▸ What needs to be done: Word for word, transcribe the data below from the line with "- Preprocessed dataset statistics" to the line with "- [Local instructions](doc/local-instructions.md)", keeping both of those lines.
── Provided data ──
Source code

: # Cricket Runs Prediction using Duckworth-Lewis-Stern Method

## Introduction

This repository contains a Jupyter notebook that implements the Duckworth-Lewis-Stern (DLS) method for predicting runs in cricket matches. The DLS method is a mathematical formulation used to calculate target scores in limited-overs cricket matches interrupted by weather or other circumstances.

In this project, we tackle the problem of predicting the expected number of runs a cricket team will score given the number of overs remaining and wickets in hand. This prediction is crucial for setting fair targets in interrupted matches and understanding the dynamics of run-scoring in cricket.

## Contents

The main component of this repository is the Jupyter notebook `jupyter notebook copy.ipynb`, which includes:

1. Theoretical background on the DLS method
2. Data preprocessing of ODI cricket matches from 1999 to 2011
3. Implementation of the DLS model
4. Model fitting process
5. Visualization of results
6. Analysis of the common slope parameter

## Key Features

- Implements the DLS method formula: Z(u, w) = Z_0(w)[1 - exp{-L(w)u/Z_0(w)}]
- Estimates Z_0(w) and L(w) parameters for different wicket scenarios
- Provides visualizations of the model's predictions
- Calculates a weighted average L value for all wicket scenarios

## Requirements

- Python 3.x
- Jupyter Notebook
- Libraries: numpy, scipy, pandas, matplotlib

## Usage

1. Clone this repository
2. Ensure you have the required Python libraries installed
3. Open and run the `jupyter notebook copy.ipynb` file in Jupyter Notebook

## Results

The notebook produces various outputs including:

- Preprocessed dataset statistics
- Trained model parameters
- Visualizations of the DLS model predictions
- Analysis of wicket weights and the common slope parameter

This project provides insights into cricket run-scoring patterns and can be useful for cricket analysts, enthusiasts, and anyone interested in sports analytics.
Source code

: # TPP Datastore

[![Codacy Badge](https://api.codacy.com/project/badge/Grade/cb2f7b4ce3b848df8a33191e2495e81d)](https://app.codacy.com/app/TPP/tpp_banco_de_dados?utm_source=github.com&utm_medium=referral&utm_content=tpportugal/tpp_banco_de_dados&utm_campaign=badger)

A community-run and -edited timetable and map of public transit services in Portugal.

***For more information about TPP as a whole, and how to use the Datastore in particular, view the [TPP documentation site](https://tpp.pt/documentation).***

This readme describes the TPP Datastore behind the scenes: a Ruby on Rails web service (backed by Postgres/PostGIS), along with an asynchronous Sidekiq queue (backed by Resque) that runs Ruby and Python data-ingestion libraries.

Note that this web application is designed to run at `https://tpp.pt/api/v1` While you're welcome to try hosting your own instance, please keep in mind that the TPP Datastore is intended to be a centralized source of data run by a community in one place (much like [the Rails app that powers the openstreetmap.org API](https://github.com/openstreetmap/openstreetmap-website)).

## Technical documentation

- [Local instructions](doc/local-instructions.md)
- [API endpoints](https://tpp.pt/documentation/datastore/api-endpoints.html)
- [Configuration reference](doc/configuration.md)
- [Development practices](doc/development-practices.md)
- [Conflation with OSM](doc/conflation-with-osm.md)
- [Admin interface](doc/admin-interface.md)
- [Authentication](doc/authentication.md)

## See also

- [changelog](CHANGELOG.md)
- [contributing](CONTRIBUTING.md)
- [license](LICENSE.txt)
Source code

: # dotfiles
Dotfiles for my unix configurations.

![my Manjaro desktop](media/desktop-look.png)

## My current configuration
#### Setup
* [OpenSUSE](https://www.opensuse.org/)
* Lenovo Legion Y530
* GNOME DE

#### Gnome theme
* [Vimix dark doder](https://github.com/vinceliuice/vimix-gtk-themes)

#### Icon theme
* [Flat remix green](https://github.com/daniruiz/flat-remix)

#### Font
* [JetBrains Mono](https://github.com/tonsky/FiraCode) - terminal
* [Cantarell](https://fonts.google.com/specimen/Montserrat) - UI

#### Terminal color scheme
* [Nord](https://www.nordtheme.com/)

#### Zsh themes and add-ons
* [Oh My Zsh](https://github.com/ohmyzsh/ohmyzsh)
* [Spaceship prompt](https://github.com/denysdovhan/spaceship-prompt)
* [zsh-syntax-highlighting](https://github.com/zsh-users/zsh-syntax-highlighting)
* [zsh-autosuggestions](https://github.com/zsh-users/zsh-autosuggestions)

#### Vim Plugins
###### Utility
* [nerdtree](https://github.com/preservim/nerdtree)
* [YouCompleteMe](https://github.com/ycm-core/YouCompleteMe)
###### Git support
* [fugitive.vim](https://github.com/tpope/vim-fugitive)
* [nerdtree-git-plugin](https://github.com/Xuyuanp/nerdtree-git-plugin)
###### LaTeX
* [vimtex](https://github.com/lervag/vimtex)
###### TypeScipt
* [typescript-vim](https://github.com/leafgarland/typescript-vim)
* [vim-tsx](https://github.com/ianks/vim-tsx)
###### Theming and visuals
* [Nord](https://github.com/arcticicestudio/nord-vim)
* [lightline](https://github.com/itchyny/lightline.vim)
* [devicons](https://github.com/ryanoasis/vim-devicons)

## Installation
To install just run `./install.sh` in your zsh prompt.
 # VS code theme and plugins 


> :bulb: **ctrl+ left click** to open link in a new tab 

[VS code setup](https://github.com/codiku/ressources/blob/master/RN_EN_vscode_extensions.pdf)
───
▸ Answer to this exercise:
- Preprocessed dataset statistics
- Trained model parameters
- Visualizations of the DLS model predictions
- Analysis of wicket weights and the common slope parameter

This project provides insights into cricket run-scoring patterns and can be useful for cricket analysts, enthusiasts, and anyone interested in sports analytics.
Source code

: # TPP Datastore

[![Codacy Badge](https://api.codacy.com/project/badge/Grade/cb2f7b4ce3b848df8a33191e2495e81d)](https://app.codacy.com/app/TPP/tpp_banco_de_dados?utm_source=github.com&utm_medium=referral&utm_content=tpportugal/tpp_banco_de_dados&utm_campaign=badger)

A community-run and -edited timetable and map of public transit services in Portugal.

***For more information about TPP as a whole, and how to use the Datastore in particular, view the [TPP documentation site](https://tpp.pt/documentation).***

This readme describes the TPP Datastore behind the scenes: a Ruby on Rails web service (backed by Postgres/PostGIS), along with an asynchronous Sidekiq queue (backed by Resque) that runs Ruby and Python data-ingestion libraries.

Note that this web application is designed to run at `https://tpp.pt/api/v1` While you're welcome to try hosting your own instance, please keep in mind that the TPP Datastore is intended to be a centralized source of data run by a community in one place (much like [the Rails app that powers the openstreetmap.org API](https://github.com/openstreetmap/openstreetmap-website)).

## Technical documentation

- [Local instructions](doc/local-instructions.md)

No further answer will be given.